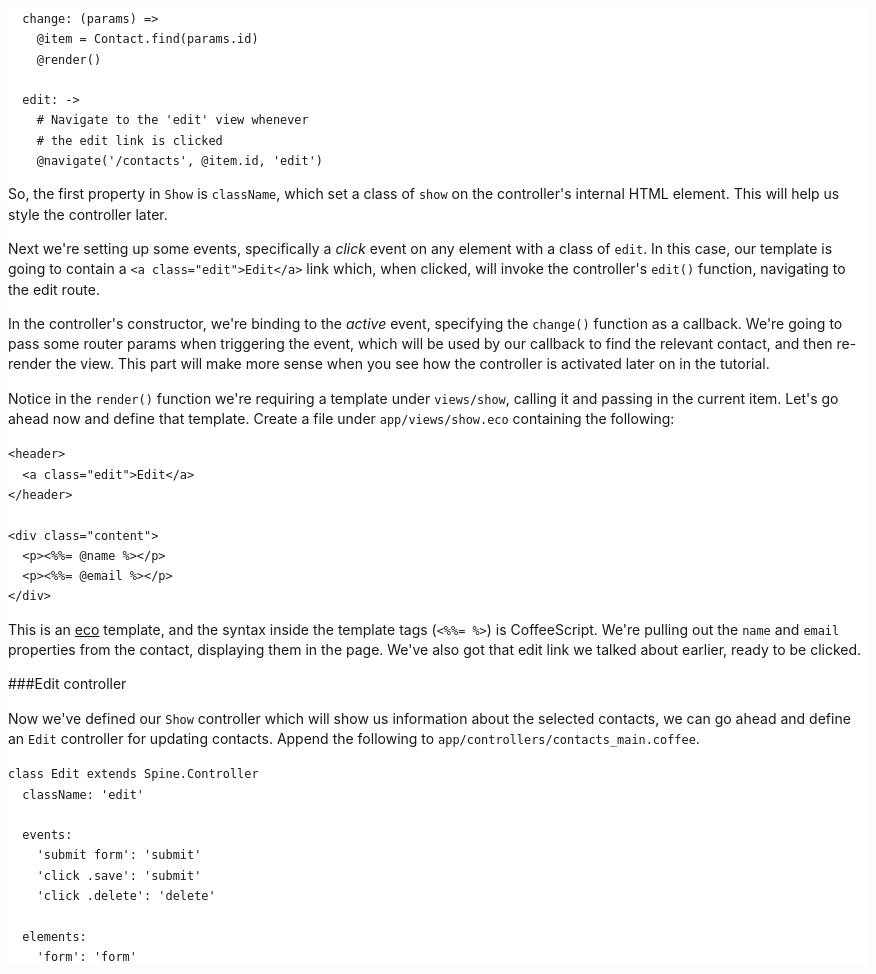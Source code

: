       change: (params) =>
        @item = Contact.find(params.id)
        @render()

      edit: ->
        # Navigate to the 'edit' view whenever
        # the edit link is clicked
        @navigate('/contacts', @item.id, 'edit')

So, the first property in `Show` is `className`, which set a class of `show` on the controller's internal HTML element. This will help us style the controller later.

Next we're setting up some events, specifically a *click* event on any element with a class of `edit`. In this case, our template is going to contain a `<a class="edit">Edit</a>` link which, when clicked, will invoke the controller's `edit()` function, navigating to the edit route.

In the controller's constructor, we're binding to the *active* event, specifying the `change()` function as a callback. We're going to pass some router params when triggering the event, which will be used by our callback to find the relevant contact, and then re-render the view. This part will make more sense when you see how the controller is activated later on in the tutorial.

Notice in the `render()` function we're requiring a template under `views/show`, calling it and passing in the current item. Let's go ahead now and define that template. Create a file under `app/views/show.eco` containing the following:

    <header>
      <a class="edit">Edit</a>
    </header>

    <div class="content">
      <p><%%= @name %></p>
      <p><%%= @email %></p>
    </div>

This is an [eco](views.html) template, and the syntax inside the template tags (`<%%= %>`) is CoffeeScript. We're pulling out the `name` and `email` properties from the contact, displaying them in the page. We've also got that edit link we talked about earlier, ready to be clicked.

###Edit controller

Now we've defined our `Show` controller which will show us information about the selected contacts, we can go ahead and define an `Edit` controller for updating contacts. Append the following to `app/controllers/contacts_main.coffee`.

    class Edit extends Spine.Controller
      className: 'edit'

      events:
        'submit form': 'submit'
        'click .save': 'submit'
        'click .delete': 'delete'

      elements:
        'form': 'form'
^^^^
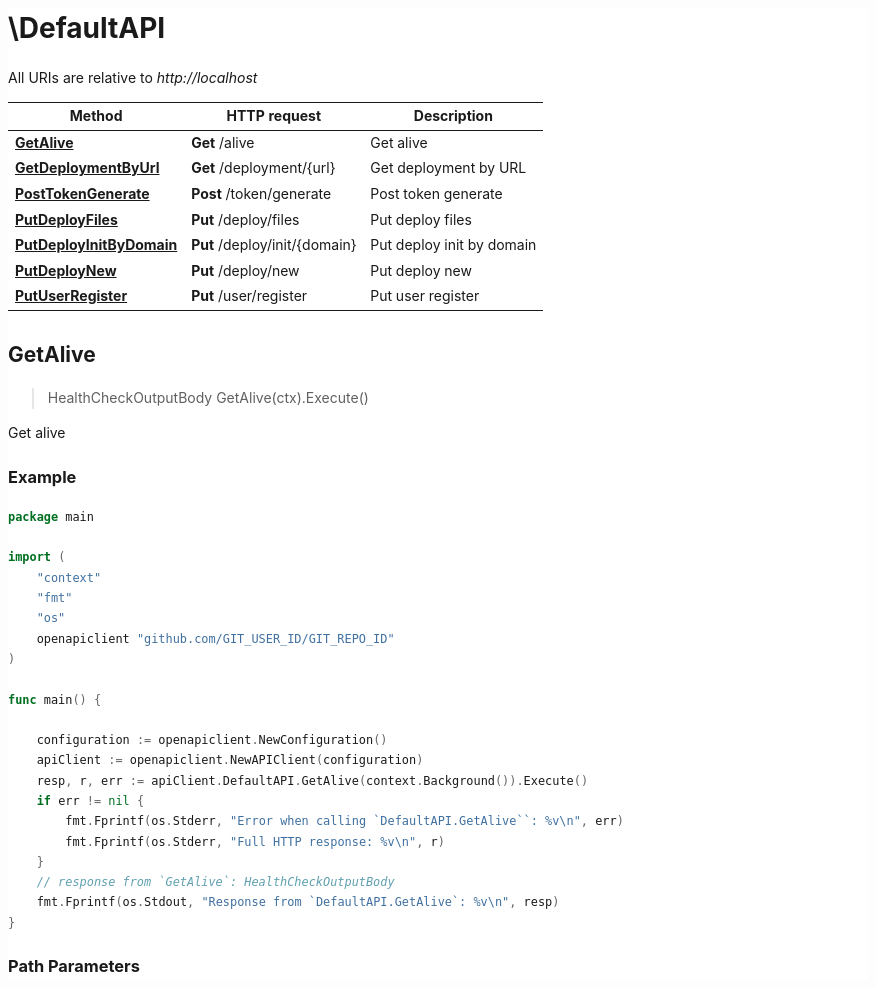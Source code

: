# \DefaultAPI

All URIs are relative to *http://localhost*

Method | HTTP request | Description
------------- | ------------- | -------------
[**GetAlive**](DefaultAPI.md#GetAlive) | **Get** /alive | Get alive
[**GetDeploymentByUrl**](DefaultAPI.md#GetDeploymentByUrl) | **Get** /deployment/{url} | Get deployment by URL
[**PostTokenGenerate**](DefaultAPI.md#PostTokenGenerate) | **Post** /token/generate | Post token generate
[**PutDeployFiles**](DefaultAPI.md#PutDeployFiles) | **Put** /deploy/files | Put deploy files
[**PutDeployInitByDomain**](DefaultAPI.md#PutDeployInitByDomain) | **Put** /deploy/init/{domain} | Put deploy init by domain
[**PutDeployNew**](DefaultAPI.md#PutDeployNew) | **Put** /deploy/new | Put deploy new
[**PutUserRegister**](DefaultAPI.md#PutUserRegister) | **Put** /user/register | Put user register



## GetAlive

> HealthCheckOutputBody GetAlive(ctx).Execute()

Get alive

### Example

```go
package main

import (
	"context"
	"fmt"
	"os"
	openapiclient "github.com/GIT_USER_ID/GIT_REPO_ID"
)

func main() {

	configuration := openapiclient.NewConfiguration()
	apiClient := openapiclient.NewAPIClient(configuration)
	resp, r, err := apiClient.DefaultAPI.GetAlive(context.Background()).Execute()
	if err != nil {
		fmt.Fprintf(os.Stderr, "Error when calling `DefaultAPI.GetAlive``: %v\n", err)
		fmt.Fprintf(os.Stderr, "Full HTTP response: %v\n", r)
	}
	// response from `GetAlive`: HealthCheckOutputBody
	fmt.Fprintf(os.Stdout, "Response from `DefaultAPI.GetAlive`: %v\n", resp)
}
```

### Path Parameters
^^^^
■ PROBLEM DESCRIPTION: Reproduce each line of the data containing the word "email".

■ EXERCISE OUTPUT:
      <p><%%= @email %></p>
This is an [eco](views.html) template, and the syntax inside the template tags (`<%%= %>`) is CoffeeScript. We're pulling out the `name` and `email` properties from the contact, displaying them in the page. We've also got that edit link we talked about earlier, ready to be clicked.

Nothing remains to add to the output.